On 19 July 1979, immediately after the Liberation of Managua, he was named Minister of Culture by the new Sandinista government. He campaigned for a "revolution without vengeance." His brother Fernando Cardenal, also a Catholic priest (in the Jesuit order), was appointed Minister of Education. When Pope John Paul II visited Nicaragua in 1983, he openly scolded Ernesto Cardenal, who knelt before him on the Managua airport runway, for resisting his order to resign from the government, and admonished him: "Usted tiene que arreglar sus asuntos con la Iglesia" ("You must fix your affairs with the Church"). On 4 February 1984 Pope John Paul II suspended Cardenal a divinis because of Cardenal's refusal to leave his political office. This suspension remained in effect until it was lifted by Pope Francis in 2019. Cardenal remained Minister of Culture until 1987, when his ministry was closed for economic reasons.

==Later career==
Cardenal left the FSLN in 1994, protesting the authoritarian direction of the party under Daniel Ortega, calling it a "robbery of the people and dictatorship not a revolutionary movement" when he left the government. He was a member of the Movimiento de Renovación Sandinista (Sandinista Renovation Movement, or MRS) that participated in the 2006 Nicaraguan general election. Days before the election, Cardenal explained his decision: "I think more desirable an authentic capitalism, as Montealegre's [Eduardo Montealegre, the presidential candidate for Nicaraguan Liberal Alliance] would be, than a false Revolution."

He was also a member of the board of advisers of the Latin American television station teleSUR.
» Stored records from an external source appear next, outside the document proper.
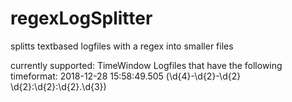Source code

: # regexLogSplitter
splitts textbased logfiles with a regex into smaller files

currently supported: TimeWindow Logfiles that have the following timeformat:
2018-12-28 15:58:49.505
(\d{4}-\d{2}-\d{2} \d{2}:\d{2}:\d{2}\.\d{3})
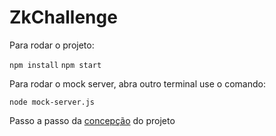 # ZkChallenge

Para rodar o projeto:

`npm install`
`npm start`

Para rodar o mock server, abra outro terminal use o comando:

`node mock-server.js`

Passo a passo da [concepção](https://docs.google.com/document/d/1IbfhRdjjdkZoiecpG8xI1sv893xB8XJ7UNCY7R7RX_s/edit?usp=sharing) do projeto
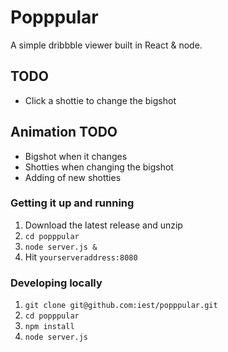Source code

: # Popppular

A simple dribbble viewer built in React & node.

## TODO
- Click a shottie to change the bigshot

## Animation TODO
- Bigshot when it changes
- Shotties when changing the bigshot
- Adding of new shotties

### Getting it up and running

1. Download the latest release and unzip
2. `cd popppular`
3. `node server.js &`
4. Hit `yourserveraddress:8080`

### Developing locally

1. `git clone git@github.com:iest/popppular.git`
2. `cd popppular`
3. `npm install`
4. `node server.js`
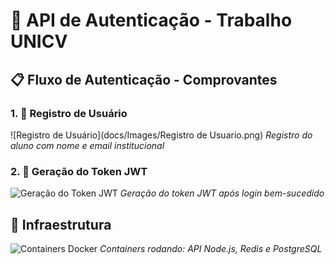 # 🔐 API de Autenticação - Trabalho UNICV

## 📋 Fluxo de Autenticação - Comprovantes

### 1. 👤 Registro de Usuário
![Registro de Usuário](docs/Images/Registro de Usuario.png)
*Registro do aluno com nome e email institucional*

### 2. 🔐 Geração do Token JWT  
![Geração do Token JWT](./docs/images/geracao-token.png)
*Geração do token JWT após login bem-sucedido*

## 🐳 Infraestrutura
![Containers Docker](./docs/images/docker-containers.png)
*Containers rodando: API Node.js, Redis e PostgreSQL*
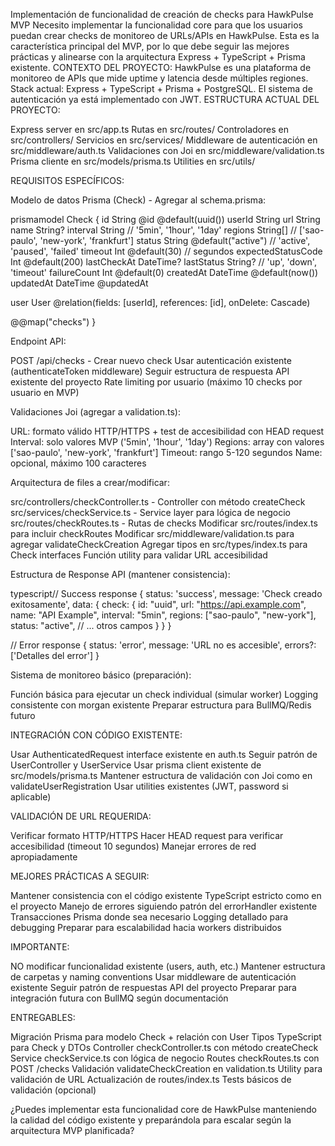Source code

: Implementación de funcionalidad de creación de checks para HawkPulse MVP
Necesito implementar la funcionalidad core para que los usuarios puedan crear checks de monitoreo de URLs/APIs en HawkPulse. Esta es la característica principal del MVP, por lo que debe seguir las mejores prácticas y alinearse con la arquitectura Express + TypeScript + Prisma existente.
CONTEXTO DEL PROYECTO:
HawkPulse es una plataforma de monitoreo de APIs que mide uptime y latencia desde múltiples regiones. Stack actual: Express + TypeScript + Prisma + PostgreSQL. El sistema de autenticación ya está implementado con JWT.
ESTRUCTURA ACTUAL DEL PROYECTO:

Express server en src/app.ts
Rutas en src/routes/
Controladores en src/controllers/
Servicios en src/services/
Middleware de autenticación en src/middleware/auth.ts
Validaciones con Joi en src/middleware/validation.ts
Prisma cliente en src/models/prisma.ts
Utilities en src/utils/

REQUISITOS ESPECÍFICOS:

Modelo de datos Prisma (Check) - Agregar al schema.prisma:

prismamodel Check {
  id                   String   @id @default(uuid())
  userId               String
  url                  String
  name                 String?
  interval             String   // '5min', '1hour', '1day'
  regions              String[] // ['sao-paulo', 'new-york', 'frankfurt']
  status               String   @default("active") // 'active', 'paused', 'failed'
  timeout              Int      @default(30) // segundos
  expectedStatusCode   Int      @default(200)
  lastCheckAt          DateTime?
  lastStatus           String?  // 'up', 'down', 'timeout'
  failureCount         Int      @default(0)
  createdAt            DateTime @default(now())
  updatedAt            DateTime @updatedAt
  
  user                 User     @relation(fields: [userId], references: [id], onDelete: Cascade)
  
  @@map("checks")
}

Endpoint API:

POST /api/checks - Crear nuevo check
Usar autenticación existente (authenticateToken middleware)
Seguir estructura de respuesta API existente del proyecto
Rate limiting por usuario (máximo 10 checks por usuario en MVP)


Validaciones Joi (agregar a validation.ts):

URL: formato válido HTTP/HTTPS + test de accesibilidad con HEAD request
Interval: solo valores MVP ('5min', '1hour', '1day')
Regions: array con valores ['sao-paulo', 'new-york', 'frankfurt']
Timeout: rango 5-120 segundos
Name: opcional, máximo 100 caracteres


Arquitectura de files a crear/modificar:

src/controllers/checkController.ts - Controller con método createCheck
src/services/checkService.ts - Service layer para lógica de negocio
src/routes/checkRoutes.ts - Rutas de checks
Modificar src/routes/index.ts para incluir checkRoutes
Modificar src/middleware/validation.ts para agregar validateCheckCreation
Agregar tipos en src/types/index.ts para Check interfaces
Función utility para validar URL accesibilidad


Estructura de Response API (mantener consistencia):

typescript// Success response
{
  status: 'success',
  message: 'Check creado exitosamente',
  data: {
    check: {
      id: "uuid",
      url: "https://api.example.com",
      name: "API Example",
      interval: "5min",
      regions: ["sao-paulo", "new-york"],
      status: "active",
      // ... otros campos
    }
  }
}

// Error response
{
  status: 'error',
  message: 'URL no es accesible',
  errors?: ['Detalles del error']
}

Sistema de monitoreo básico (preparación):

Función básica para ejecutar un check individual (simular worker)
Logging consistente con morgan existente
Preparar estructura para BullMQ/Redis futuro



INTEGRACIÓN CON CÓDIGO EXISTENTE:

Usar AuthenticatedRequest interface existente en auth.ts
Seguir patrón de UserController y UserService
Usar prisma client existente de src/models/prisma.ts
Mantener estructura de validación con Joi como en validateUserRegistration
Usar utilities existentes (JWT, password si aplicable)

VALIDACIÓN DE URL REQUERIDA:

Verificar formato HTTP/HTTPS
Hacer HEAD request para verificar accesibilidad (timeout 10 segundos)
Manejar errores de red apropiadamente

MEJORES PRÁCTICAS A SEGUIR:

Mantener consistencia con el código existente
TypeScript estricto como en el proyecto
Manejo de errores siguiendo patrón del errorHandler existente
Transacciones Prisma donde sea necesario
Logging detallado para debugging
Preparar para escalabilidad hacia workers distribuidos

IMPORTANTE:

NO modificar funcionalidad existente (users, auth, etc.)
Mantener estructura de carpetas y naming conventions
Usar middleware de autenticación existente
Seguir patrón de respuestas API del proyecto
Preparar para integración futura con BullMQ según documentación

ENTREGABLES:

Migración Prisma para modelo Check + relación con User
Tipos TypeScript para Check y DTOs
Controller checkController.ts con método createCheck
Service checkService.ts con lógica de negocio
Routes checkRoutes.ts con POST /checks
Validación validateCheckCreation en validation.ts
Utility para validación de URL
Actualización de routes/index.ts
Tests básicos de validación (opcional)

¿Puedes implementar esta funcionalidad core de HawkPulse manteniendo la calidad del código existente y preparándola para escalar según la arquitectura MVP planificada?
Cardenal was a polemical figure in Nicaragua's literary and cultural history. He has been described as "the most important poet right now in Latin America" politically and poetically. He was a vocal representative for Nicaragua and a key to understanding the contemporary literary and cultural life of Nicaragua. He participated in the Stock Exchange of Visions project in 2007. During a short visit to India, he made a profound impression on a group of writers called the Hungry Generation.

Cardenal's tour of the United States in 2011 to promote his newest work stirred up some controversy, as with the American Society for the Defense of Tradition, Family and Property that protested his appearances at Catholic schools such as Xavier University in Cincinnati, Ohio, because of his Marxist ideology.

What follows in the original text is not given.